The interactions have been automatically extracted using text mining. The information shown on this site is thus not curated and is intended to be used as an aid to manual literature curation efforts.

The interactions have been extracted from several sources including the CORD-19 dataset, full-text manuscripts from the bioRxiv collection COVID-19 SARS-CoV-2 preprints from medRxiv and bioRxiv, abstracts from a broad COVID-related PUBMED search, full-text manuscripts of a subset of these PubMed articles that are available via the PubMed Central Open Access Subset as well as a small collection of hand-selected manuscripts curated as part of the COVID-19 Disease Map project.

Natural language processing (text mining) is performed using the REACH (https://github.com/clulab/reach) reader together with the INDRA (http://www.indra.bio/) toolbox.

This project is run by Rupert Overall (https://rupertoverall.net/, https://twitter.com/rupertoverall)

Database last updated: 2020-09-27

Tutorial

To learn about the functionality of COVIDminer, have a look at the tutorial page.

Feedback

To report bugs, make feature requests etc., please use the issues tracker at the github repository.

Mapping

The COVIDminer tool is designed to allow rapid assessment of a large body of literature — it does not aim to provide detailed and accurate interaction information.

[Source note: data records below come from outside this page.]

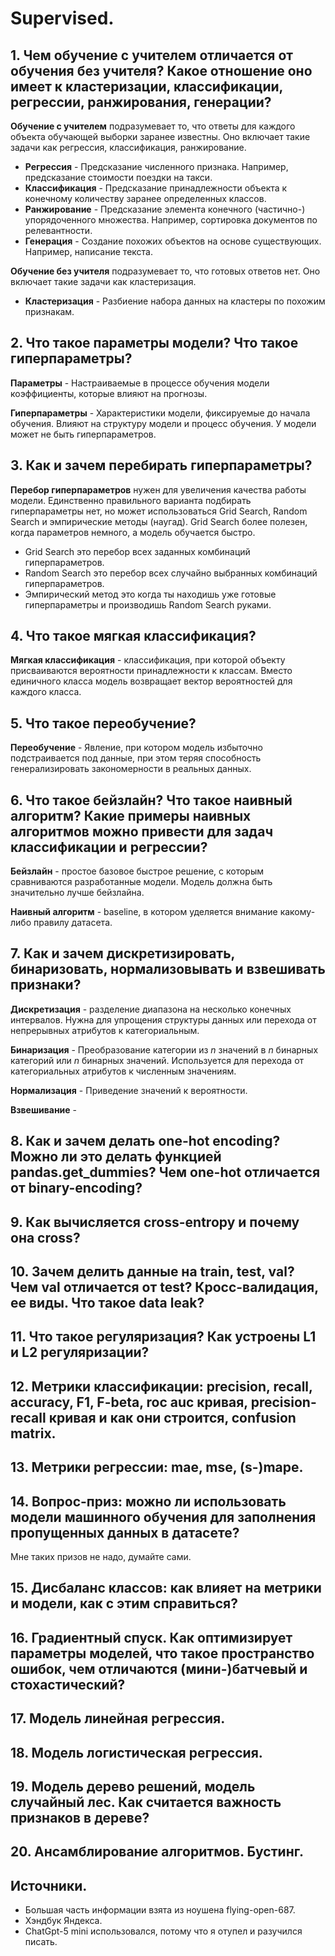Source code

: # Supervised.

## 1. Чем обучение с учителем отличается от обучения без учителя? Какое отношение оно имеет к кластеризации, классификации, регрессии, ранжирования, генерации?
**Обучение с учителем** подразумевает то, что ответы для каждого объекта обучающей выборки заранее известны. Оно включает такие задачи как регрессия, классификация, ранжирование.
- **Регрессия** - Предсказание численного признака. Например, предсказание стоимости поездки на такси.
- **Классификация** - Предсказание принадлежности объекта к конечному количеству заранее определенных классов.
- **Ранжирование** - Предсказание элемента конечного (частично-) упорядоченного множества. Например, сортировка документов по релевантности.
- **Генерация** - Создание похожих объектов на основе существующих. Например, написание текста.

**Обучение без учителя** подразумевает то, что готовых ответов нет. Оно включает такие задачи как кластеризация.
- **Кластеризация** - Разбиение набора данных на кластеры по похожим признакам.


## 2. Что такое параметры модели? Что такое гиперпараметры?

**Параметры** - Настраиваемые в процессе обучения модели коэффициенты, которые влияют на прогнозы.

**Гиперпараметры** - Характеристики модели, фиксируемые до начала обучения. Влияют на структуру модели и процесс обучения. У модели может не быть гиперпараметров.


## 3. Как и зачем перебирать гиперпараметры?
**Перебор гиперпараметров** нужен для увеличения качества работы модели. Единственно правильного варианта подбирать гиперпараметры нет, но может использоваться Grid Search, Random Search и эмпирические методы (наугад). Grid Search более полезен, когда параметров немного, а модель обучается быстро.
- Grid Search это перебор всех заданных комбинаций гиперпараметров.
- Random Search это перебор всех случайно выбранных комбинаций гиперпараметров.
- Эмпирический метод это когда ты находишь уже готовые гиперпараметры и производишь Random Search руками.


## 4. Что такое мягкая классификация?
**Мягкая классификация** - классификация, при которой объекту присваиваются вероятности принадлежности к классам. Вместо единичного класса модель возвращает вектор вероятностей для каждого класса.


## 5. Что такое переобучение?
**Переобучение** - Явление, при котором модель избыточно подстраивается под данные, при этом теряя способность генерализировать закономерности в реальных данных.


## 6. Что такое бейзлайн? Что такое наивный алгоритм? Какие примеры наивных алгоритмов можно привести для задач классификации и регрессии?
**Бейзлайн** - простое базовое быстрое решение, с которым сравниваются разработанные модели. Модель должна быть значительно лучше бейзлайна.

**Наивный алгоритм** - baseline, в котором уделяется внимание какому-либо правилу датасета.


## 7. Как и зачем дискретизировать, бинаризовать, нормализовывать и взвешивать признаки?
**Дискретизация** - разделение диапазона на несколько конечных интервалов. Нужна для упрощения структуры данных или перехода от непрерывных атрибутов к категориальным.

**Бинаризация** - Преобразование категории из $n$ значений в $n$ бинарных категорий или $n$ бинарных значений. Используется для перехода от категориальных атрибутов к численным значениям.

**Нормализация** - Приведение значений к вероятности.

**Взвешивание** - 


## 8. Как и зачем делать one-hot encoding? Можно ли это делать функцией pandas.get_dummies? Чем one-hot отличается от binary-encoding?


## 9. Как вычисляется cross-entropy и почему она cross?


## 10. Зачем делить данные на train, test, val? Чем val отличается от test? Кросс-валидация, ее виды. Что такое data leak?


## 11. Что такое регуляризация? Как устроены L1 и L2 регуляризации?


## 12. Метрики классификации: precision, recall, accuracy, F1, F-beta, roc auc кривая, precision-recall кривая и как они строится, confusion matrix.


## 13. Метрики регрессии: mae, mse, (s-)mape.


## 14. Вопрос-приз: можно ли использовать модели машинного обучения для заполнения пропущенных данных в датасете?
Мне таких призов не надо, думайте сами.

## 15. Дисбаланс классов: как влияет на метрики и модели, как с этим справиться?


## 16. Градиентный спуск. Как оптимизирует параметры моделей, что такое пространство ошибок, чем отличаются (мини-)батчевый и стохастический?


## 17. Модель линейная регрессия.


## 18. Модель логистическая регрессия.


## 19. Модель дерево решений, модель случайный лес. Как считается важность признаков в дереве?


## 20. Ансамблирование алгоритмов. Бустинг.


## Источники.
- Большая часть информации взята из ноушена flying-open-687.
- Хэндбук Яндекса.
- ChatGpt-5 mini использовался, потому что я отупел и разучился писать.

In order to better serve this aim, it was decided to collapse closely-related entities as much as possible. Specifically, all mentions of genes or gene products (RNA, proteins) are mapped to the corresponding gene identifier. In addition, genes and proteins from different organisms (or where the organism is unclear) are mapped to the homologous human gene. This means that potential interactions discovered in closely-related species will be visible when searching for interaction partners of human protein identifiers. The resulting links lead to the underlying literature and it is up to the curator to decide if and how that information fits into their curation scheme.

Likewise, all viral genes/proteins will be mapped to SARS-CoV-2 identifiers. There is currently no uniform mapping scheme available for SARS-CoV-2, but we are actively working on improving this and updated interaction data will be continuously added.

Finally, there are many concepts (particularly biological processes) for which there are no good mappings. Where the natural language processing software has detected an entity that cannot be mapped, it will be presented in the network as plain text. Although there is no detailed metadata for such entities, they can often be informative enough to warrant a closer look at the source manuscript. Often, many separate entities with similar names will be present where they should really be collapsed into one. We are working to improve the mapping resources to remedy this problem.